EXERCISE REQUIREMENTS
The reply must contain exactly the lines below from the one with "ecrã 2024-02-13, às" down to the one with "Pasifika Wayfinder's Mesh", both included, and nothing more; please omit the pictures.

** DATA follows **

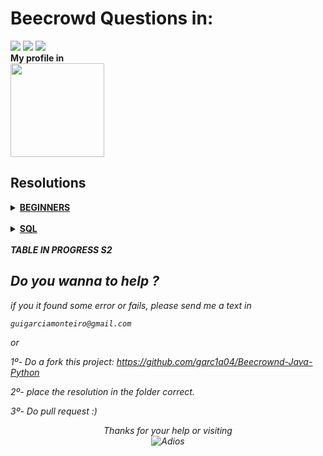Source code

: # Beecrowd Questions in:
[![](https://img.shields.io/badge/Java-ED8B00?style=for-the-badge&logo=openjdk&logoColor=white)]() [![](https://img.shields.io/badge/Python-14354C?style=for-the-badge&logo=python&logoColor=white)]()
[![](https://img.shields.io/badge/MySQL-00000F?style=for-the-badge&logo=mysql&logoColor=white)]()
<Strong> <br>
My profile in 
<br>
<a href="https://www.beecrowd.com.br/judge/pt/profile/788313"><img src="https://beecrowd.io/wp-content/uploads/2021/08/beecrowd__roxoVert-300x241.png" width="150"></a>

## Resolutions
<details>
    <summary><u>BEGINNERS</u></summary>
    </br>
    <div align="left">
        <table border="1">
            <tr>
                <td> Questions</td>
                <td width="150">
                    <img src ="https://cdn-icons-png.flaticon.com/512/5968/5968282.png" alt ="Java">
                </td>
                <td width="150">
                <img src ="https://cdn4.iconfinder.com/data/icons/logos-and-brands/512/267_Python_logo-512.png" alt ="Python">
                </td>
            </tr>
            <tr>
                <td>1001</td >
                <td>
                    <a href="https://github.com/garc1a04/Beecrownd-Java-Python-C/blob/main/Questions-in-Java/1001.java"> <img src ="https://cdn.icon-icons.com/icons2/2406/PNG/512/eye_visible_hide_hidden_show_icon_145988.png"><a\>
                </td>
                <td>
                    <a href=" "> <img src ="https://cdn.icon-icons.com/icons2/2406/PNG/512/eye_slash_visible_hide_hidden_show_icon_145987.png"><a\>
                </td>
            </tr>
            <tr>
                <td>1002</td>
                <td> <a href="https://github.com/garc1a04/Beecrownd-Java-Python-C/blob/main/Questions-in-Java/1002.java"> <img src ="https://cdn.icon-icons.com/icons2/2406/PNG/512/eye_visible_hide_hidden_show_icon_145988.png"><a\></td>
                <td>  <a href="Error"> <img src ="https://cdn.icon-icons.com/icons2/2406/PNG/512/eye_slash_visible_hide_hidden_show_icon_145987.png"><a\></td>
            </tr>
            <tr>
                <td>1003</td >
                <td>
                    <a href="https://github.com/garc1a04/Beecrownd-Java-Python-C/blob/main/Questions-in-Java/1003.java"> <img src ="https://cdn.icon-icons.com/icons2/2406/PNG/512/eye_visible_hide_hidden_show_icon_145988.png"><a\>
                </td>
                <td>
                    <a href=" "> <img src ="https://cdn.icon-icons.com/icons2/2406/PNG/512/eye_slash_visible_hide_hidden_show_icon_145987.png"><a\>
                </td>
            </tr>
        </table>
    </div>
</details>
<br>

<!--Aqui começa a tabela de sql :)-->

<details>
    <summary><u>SQL</u></summary>
    </br>
    <div align="left">
        <table border="1">
            <tr>
                <td> Questions</td>
                <td width="110">
                    <img src ="https://seeklogo.com/images/A/azure-sql-database-logo-D7A32C9CD9-seeklogo.com.png" alt ="Java">
            </tr>
             <tr>
                <td> 2602</td>
                <td width="110">
                   <a href="https://github.com/garc1a04/MyQuestionBeecrownd/blob/main/Questions-in-SQL/problem2602.sql"> <img src ="https://cdn.icon-icons.com/icons2/2406/PNG/512/eye_visible_hide_hidden_show_icon_145988.png"></a>
            </tr>
              <tr>
                <td> 2603</td>
                <td width="110">
                   <a href="https://github.com/garc1a04/MyQuestionBeecrownd/blob/main/Questions-in-SQL/problem2603.sql"> <img src ="https://cdn.icon-icons.com/icons2/2406/PNG/512/eye_visible_hide_hidden_show_icon_145988.png"></a>
            </tr>
              <tr>
                <td> 2604</td>
                <td width="110">
                   <a href="https://github.com/garc1a04/MyQuestionBeecrownd/blob/main/Questions-in-SQL/problem2604.sql"> <img src ="https://cdn.icon-icons.com/icons2/2406/PNG/512/eye_visible_hide_hidden_show_icon_145988.png"></a>
            </tr>
              <tr>
                <td> 2605</td>
                <td width="110">
                   <a href="https://github.com/garc1a04/MyQuestionBeecrownd/blob/main/Questions-in-SQL/problem2605.sql"> <img src ="https://cdn.icon-icons.com/icons2/2406/PNG/512/eye_visible_hide_hidden_show_icon_145988.png"></a>
            </tr>
              <tr>
                <td> 2606</td>
                <td width="110">
                   <a href="https://github.com/garc1a04/MyQuestionBeecrownd/blob/main/Questions-in-SQL/problem2606.sql"> <img src ="https://cdn.icon-icons.com/icons2/2406/PNG/512/eye_visible_hide_hidden_show_icon_145988.png"></a>
            </tr>
              <tr>
                <td> 2607</td>
                <td width="110">
                   <a href="https://github.com/garc1a04/MyQuestionBeecrownd/blob/main/Questions-in-SQL/problem2607.sql"> <img src ="https://cdn.icon-icons.com/icons2/2406/PNG/512/eye_visible_hide_hidden_show_icon_145988.png"></a>
            </tr>
              <tr>
                <td> 2608</td>
                <td width="110">
                   <a href="https://github.com/garc1a04/MyQuestionBeecrownd/blob/main/Questions-in-SQL/problem2608.sql"> <img src ="https://cdn.icon-icons.com/icons2/2406/PNG/512/eye_visible_hide_hidden_show_icon_145988.png"></a>
            </tr>
              <tr>
                <td> 2609</td>
                <td width="110">
                   <a href="https://github.com/garc1a04/MyQuestionBeecrownd/blob/main/Questions-in-SQL/problem2609.sql"> <img src ="https://cdn.icon-icons.com/icons2/2406/PNG/512/eye_visible_hide_hidden_show_icon_145988.png"></a>
            </tr>
              <tr>
                <td> 2610</td>
                <td width="110">
                   <a href="https://github.com/garc1a04/MyQuestionBeecrownd/blob/main/Questions-in-SQL/problem2610.sql"> <img src ="https://cdn.icon-icons.com/icons2/2406/PNG/512/eye_visible_hide_hidden_show_icon_145988.png"></a>
            </tr>
        </table>
    </div>
</details>
<br>
   <i>TABLE IN PROGRESS S2<i>
<br>
</strong>

## Do you wanna to help ?
 *if you it found some error or fails, please send me a text in*
        
    guigarciamonteiro@gmail.com

or

1º- Do a fork this project: https://github.com/garc1a04/Beecrownd-Java-Python

2º- place the resolution in the folder correct.   

3º- Do pull request :)   

<div align="Center">
<i>Thanks for your help or visiting <i>
    <br>
    <img src="https://media.tenor.com/4j0oG5XcDYkAAAAC/predator-handshake.gif" alt="Adios">
<div\>
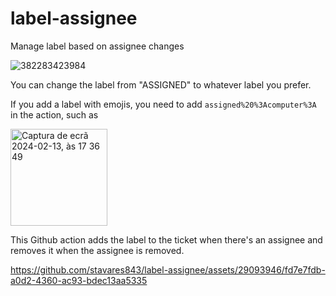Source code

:# label-assignee
Manage label based on assignee changes

![382283423984](https://github.com/stavares843/label-assignee/assets/29093946/7befc83b-9fcf-43e6-a5ab-c5a70e5d24ae)

You can change the label from "ASSIGNED" to whatever label you prefer.

If you add a label with emojis, you need to add `assigned%20%3Acomputer%3A` in the action, such as

<img width="155" alt="Captura de ecrã 2024-02-13, às 17 36 49" src="https://github.com/stavares843/label-assignee/assets/29093946/1ce3bebf-384d-48cb-95f0-388352003a41">


This Github action adds the label to the ticket when there's an assignee and removes it when the assignee is removed.


https://github.com/stavares843/label-assignee/assets/29093946/fd7e7fdb-a0d2-4360-ac93-bdec13aa5335

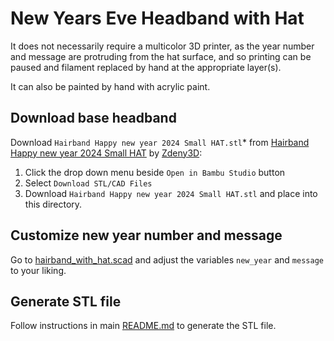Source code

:# New Years Eve Headband with Hat

It does not necessarily require a multicolor 3D printer, as the
year number and message are protruding from the hat surface,
and so printing can be paused and filament replaced by hand at
the appropriate layer(s).

It can also be painted by hand with acrylic paint.

## Download base headband
Download `Hairband Happy new year 2024 Small HAT.stl`* from
[Hairband Happy new year 2024 Small HAT](https://makerworld.com/en/models/106889#profileId-131964)
by [Zdeny3D](https://makerworld.com/en/@Zdeny3D):

1. Click the drop down menu beside `Open in Bambu Studio` button
2. Select `Download STL/CAD Files`
3. Download `Hairband Happy new year 2024 Small HAT.stl` and place into this directory.

## Customize new year number and message
Go to [hairband_with_hat.scad](hairband_with_hat.scad) and adjust the variables 
`new_year` and `message` to your liking.

## Generate STL file
Follow instructions in main [README.md](../../README.md) to generate the STL file.
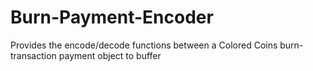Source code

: # Burn-Payment-Encoder
Provides the encode/decode functions between a Colored Coins burn-transaction payment object to buffer
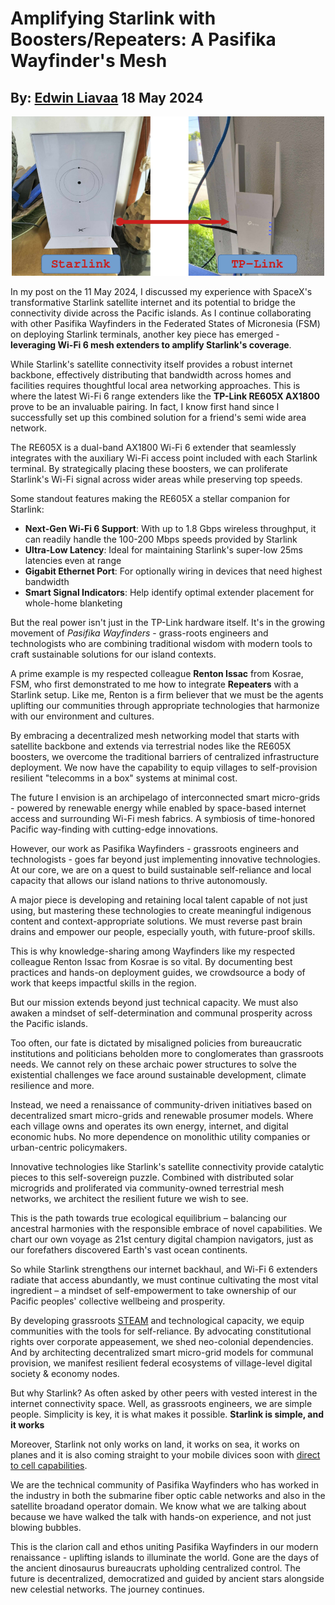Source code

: # Amplifying Starlink with Boosters/Repeaters: A Pasifika Wayfinder's Mesh
## By: [Edwin Liavaa](https://github.com/EdwinLiavaa) 18 May 2024

<p align="center">
 <img width="500" src="https://github.com/EdwinLiavaa/liavaa.space/blob/main/blog/20240520/pic.png">
</p>

In my post on the 11 May 2024, I discussed my experience with SpaceX's transformative Starlink satellite internet and its potential to bridge the connectivity divide across the Pacific islands. As I continue collaborating with other Pasifika Wayfinders in the Federated States of Micronesia (FSM) on deploying Starlink terminals, another key piece has emerged - **leveraging Wi-Fi 6 mesh extenders to amplify Starlink's coverage**.

While Starlink's satellite connectivity itself provides a robust internet backbone, effectively distributing that bandwidth across homes and facilities requires thoughtful local area networking approaches. This is where the latest Wi-Fi 6 range extenders like the **TP-Link RE605X AX1800** prove to be an invaluable pairing. In fact, I know first hand since I successfully set up this combined solution for a friend's semi wide area network.

The RE605X is a dual-band AX1800 Wi-Fi 6 extender that seamlessly integrates with the auxiliary Wi-Fi access point included with each Starlink terminal. By strategically placing these boosters, we can proliferate Starlink's Wi-Fi signal across wider areas while preserving top speeds.

Some standout features making the RE605X a stellar companion for Starlink:

- **Next-Gen Wi-Fi 6 Support**: With up to 1.8 Gbps wireless throughput, it can readily handle the 100-200 Mbps speeds provided by Starlink 
- **Ultra-Low Latency**: Ideal for maintaining Starlink's super-low 25ms latencies even at range
- **Gigabit Ethernet Port**: For optionally wiring in devices that need highest bandwidth
- **Smart Signal Indicators**: Help identify optimal extender placement for whole-home blanketing

But the real power isn't just in the TP-Link hardware itself. It's in the growing movement of *Pasifika Wayfinders* - grass-roots engineers and technologists who are combining traditional wisdom with modern tools to craft sustainable solutions for our island contexts.

A prime example is my respected colleague **Renton Issac** from Kosrae, FSM, who first demonstrated to me how to integrate **Repeaters** with a Starlink setup. Like me, Renton is a firm believer that we must be the agents uplifting our communities through appropriate technologies that harmonize with our environment and cultures.

By embracing a decentralized mesh networking model that starts with satellite backbone and extends via terrestrial nodes like the RE605X boosters, we overcome the traditional barriers of centralized infrastructure deployment. We now have the capability to equip villages to self-provision resilient "telecomms in a box" systems at minimal cost.

The future I envision is an archipelago of interconnected smart micro-grids - powered by renewable energy while enabled by space-based internet access and surrounding Wi-Fi mesh fabrics. A symbiosis of time-honored Pacific way-finding with cutting-edge innovations.

However, our work as Pasifika Wayfinders - grassroots engineers and technologists - goes far beyond just implementing innovative technologies. At our core, we are on a quest to build sustainable self-reliance and local capacity that allows our island nations to thrive autonomously.

A major piece is developing and retaining local talent capable of not just using, but mastering these technologies to create meaningful indigenous content and context-appropriate solutions. We must reverse past brain drains and empower our people, especially youth, with future-proof skills.

This is why knowledge-sharing among Wayfinders like my respected colleague Renton Issac from Kosrae is so vital. By documenting best practices and hands-on deployment guides, we crowdsource a body of work that keeps impactful skills in the region.

But our mission extends beyond just technical capacity. We must also awaken a mindset of self-determination and communal prosperity across the Pacific islands.

Too often, our fate is dictated by misaligned policies from bureaucratic institutions and politicians beholden more to conglomerates than grassroots needs. We cannot rely on these archaic power structures to solve the existential challenges we face around sustainable development, climate resilience and more.

Instead, we need a renaissance of community-driven initiatives based on decentralized smart micro-grids and renewable prosumer models. Where each village owns and operates its own energy, internet, and digital economic hubs. No more dependence on monolithic utility companies or urban-centric policymakers.

Innovative technologies like Starlink's satellite connectivity provide catalytic pieces to this self-sovereign puzzle. Combined with distributed solar microgrids and proliferated via community-owned terrestrial mesh networks, we architect the resilient future we wish to see.

This is the path towards true ecological equilibrium – balancing our ancestral harmonies with the responsible embrace of novel capabilities. We chart our own voyage as 21st century digital champion navigators, just as our forefathers discovered Earth's vast ocean continents.

So while Starlink strengthens our internet backhaul, and Wi-Fi 6 extenders radiate that access abundantly, we must continue cultivating the most vital ingredient – a mindset of self-empowerment to take ownership of our Pacific peoples' collective wellbeing and prosperity.

By developing grassroots [STEAM](https://en.wikipedia.org/wiki/STEAM_fields) and technological capacity, we equip communities with the tools for self-reliance. By advocating constitutional rights over corporate appeasement, we shed neo-colonial dependencies. And by architecting decentralized smart micro-grid models for communal provision, we manifest resilient federal ecosystems of village-level digital society & economy nodes.

But why Starlink? As often asked by other peers with vested interest in the internet connectivity space. Well, as grassroots engineers, we are simple people. Simplicity is key, it is what makes it possible. **Starlink is simple, and it works**

Moreover, Starlink not only works on land, it works on sea, it works on planes and it is also coming straight to your mobile divices soon with [direct to cell capabilities](https://www.starlink.com/business/direct-to-cell).

We are the technical community of Pasifika Wayfinders who has worked in the industry in both the submarine fiber optic cable networks and also in the satellite broadand operator domain. We know what we are talking about because we have walked the talk with hands-on experience, and not just blowing bubbles.  

This is the clarion call and ethos uniting Pasifika Wayfinders in our modern renaissance - uplifting islands to illuminate the world. Gone are the days of the ancient dinosaurus bureaucrats upholding centralized control. The future is decentralized, democratized and guided by ancient stars alongside new celestial networks. The journey continues.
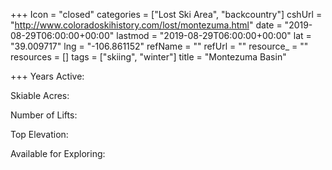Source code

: +++
Icon = "closed"
categories = ["Lost Ski Area", "backcountry"]
cshUrl = "http://www.coloradoskihistory.com/lost/montezuma.html"
date = "2019-08-29T06:00:00+00:00"
lastmod = "2019-08-29T06:00:00+00:00"
lat = "39.009717"
lng = "-106.861152"
refName = ""
refUrl = ""
resource_ = ""
resources = []
tags = ["skiing", "winter"]
title = "Montezuma Basin"

+++
Years Active:

Skiable Acres:

Number of Lifts:

Top Elevation:

Available for Exploring:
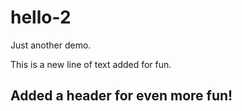 # hello-2
Just another demo.

This is a new line of text added for fun.
## Added a header for even more fun!
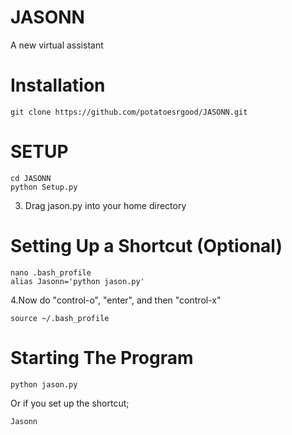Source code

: # JASONN
A new virtual assistant

# Installation
    git clone https://github.com/potatoesrgood/JASONN.git

# SETUP
    cd JASONN 
    python Setup.py
    
3. Drag jason.py into your home directory
  
# Setting Up a Shortcut (Optional)
    nano .bash_profile
    alias Jasonn='python jason.py'
  
   4.Now do "control-o", "enter", and then "control-x"
  
    source ~/.bash_profile

# Starting The Program
    python jason.py

Or if you set up the shortcut;
    
    Jasonn
  
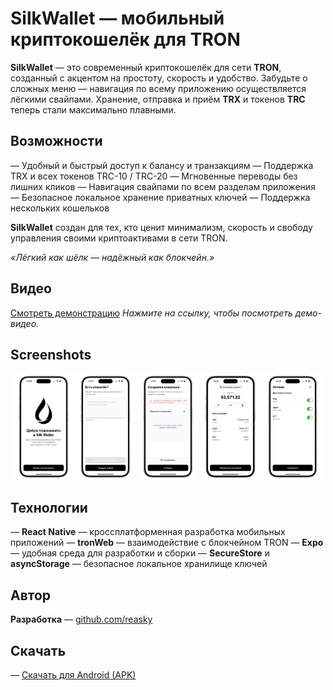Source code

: 
# SilkWallet — мобильный криптокошелёк для TRON

**SilkWallet** — это современный криптокошелёк для сети **TRON**, созданный с акцентом на простоту, скорость и удобство.
Забудьте о сложных меню — навигация по всему приложению осуществляется лёгкими свайпами.
Хранение, отправка и приём **TRX** и токенов **TRC** теперь стали максимально плавными.
  
## Возможности

— Удобный и быстрый доступ к балансу и транзакциям
— Поддержка TRX и всех токенов TRC-10 / TRC-20
— Мгновенные переводы без лишних кликов
— Навигация свайпами по всем разделам приложения
— Безопасное локальное хранение приватных ключей
— Поддержка нескольких кошельков

**SilkWallet** создан для тех, кто ценит минимализм, скорость и свободу управления своими криптоактивами в сети TRON.

_«_*Лёгкий как шёлк — надёжный как блокчейн.*_»_

## Видео

[Смотреть демонстрацию](https://youtube.com/shorts/oC-XhDOsBYU?feature=share)
*Нажмите на ссылку, чтобы посмотреть демо-видео.*

## Screenshots

<div align="center">
  <img src="https://github.com/reasky/silkwallet/blob/main/media/start.jpg?raw=true" width="19%" />
  <img src="https://github.com/reasky/silkwallet/blob/main/media/addWallet.jpg?raw=true" width="19%" />
  <img src="https://github.com/reasky/silkwallet/blob/main/media/createWallet.jpg?raw=true" width="19%" />
  <img src="https://github.com/reasky/silkwallet/blob/main/media/wallet.jpg?raw=true" width="19%" />
  <img src="https://github.com/reasky/silkwallet/blob/main/media/tokenManager.jpg?raw=true" width="19%" />
</div>  

## Технологии

— **React Native** — кроссплатформенная разработка мобильных приложений
— **tronWeb** — взаимодействие с блокчейном TRON
— **Expo** — удобная среда для разработки и сборки
— **SecureStore** и **asyncStorage** — безопасное локальное хранилище ключей  

## Автор

**Разработка** — [github.com/reasky](https://github.com/reasky)  

## Скачать

— [Скачать для Android (APK)](https://github.com/reasky/silkwallet/blob/main/silkwallet_android.7z)
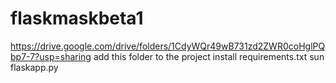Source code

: # flaskmaskbeta1
https://drive.google.com/drive/folders/1CdyWQr49wB731zd2ZWR0coHglPQbp7-7?usp=sharing
add this folder to the project
 install requirements.txt
 sun flaskapp.py
 
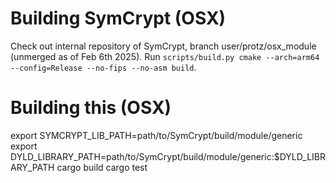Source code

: # Building SymCrypt (OSX)

Check out internal repository of SymCrypt, branch user/protz/osx_module (unmerged as of Feb 6th
2025). Run `scripts/build.py cmake --arch=arm64 --config=Release --no-fips --no-asm build`.

# Building this (OSX)

export SYMCRYPT_LIB_PATH=path/to/SymCrypt/build/module/generic
export DYLD_LIBRARY_PATH=path/to/SymCrypt/build/module/generic:$DYLD_LIBRARY_PATH
cargo build
cargo test
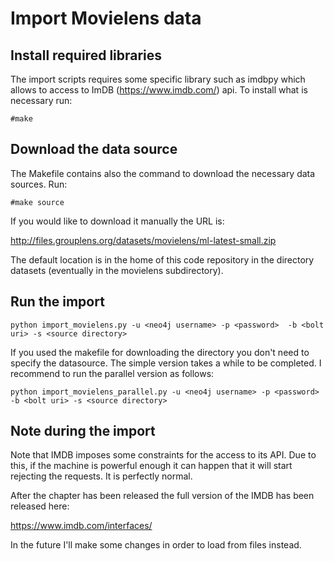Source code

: # Import Movielens data

## Install required libraries
The import scripts requires some specific library such as imdbpy which allows to access to ImDB (https://www.imdb.com/) api.
To install what is necessary run:

`#make`

## Download the data source
The Makefile contains also the command to download the necessary data sources.
Run:

`#make source`

If you would like to download it manually the URL is:

http://files.grouplens.org/datasets/movielens/ml-latest-small.zip

The default location is in the home of this code repository in the directory datasets
(eventually in the movielens subdirectory). 


## Run the import

`python import_movielens.py -u <neo4j username> -p <password>  -b <bolt uri> -s <source directory>`
 
If you used the makefile for downloading the directory you don't need to specify the datasource. 
The simple version takes a while to be completed. I recommend to run the parallel version as follows:

`python import_movielens_parallel.py -u <neo4j username> -p <password>  -b <bolt uri> -s <source directory>`

## Note during the import

Note that IMDB imposes some constraints for the access to its API. Due to this, if the machine is powerful enough 
it can happen that it will start rejecting the requests. It is perfectly normal. 

After the chapter has been released the full version of the IMDB has been released here:
    
https://www.imdb.com/interfaces/

In the future I'll make some changes in order to load from files instead.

** End of DATA **

YOUR RESPONSE
<img width="155" alt="Captura de ecrã 2024-02-13, às 17 36 49" src="https://github.com/stavares843/label-assignee/assets/29093946/1ce3bebf-384d-48cb-95f0-388352003a41">


This Github action adds the label to the ticket when there's an assignee and removes it when the assignee is removed.


https://github.com/stavares843/label-assignee/assets/29093946/fd7e7fdb-a0d2-4360-ac93-bdec13aa5335

Source code

:# New Years Eve Headband with Hat

It does not necessarily require a multicolor 3D printer, as the
year number and message are protruding from the hat surface,
and so printing can be paused and filament replaced by hand at
the appropriate layer(s).

It can also be painted by hand with acrylic paint.

## Download base headband
Download `Hairband Happy new year 2024 Small HAT.stl`* from
[Hairband Happy new year 2024 Small HAT](https://makerworld.com/en/models/106889#profileId-131964)
by [Zdeny3D](https://makerworld.com/en/@Zdeny3D):

1. Click the drop down menu beside `Open in Bambu Studio` button
2. Select `Download STL/CAD Files`
3. Download `Hairband Happy new year 2024 Small HAT.stl` and place into this directory.

## Customize new year number and message
Go to [hairband_with_hat.scad](hairband_with_hat.scad) and adjust the variables 
`new_year` and `message` to your liking.

## Generate STL file
Follow instructions in main [README.md](../../README.md) to generate the STL file.
Source code

: # Burn-Payment-Encoder
Provides the encode/decode functions between a Colored Coins burn-transaction payment object to buffer
Source code

: # Amplifying Starlink with Boosters/Repeaters: A Pasifika Wayfinder's Mesh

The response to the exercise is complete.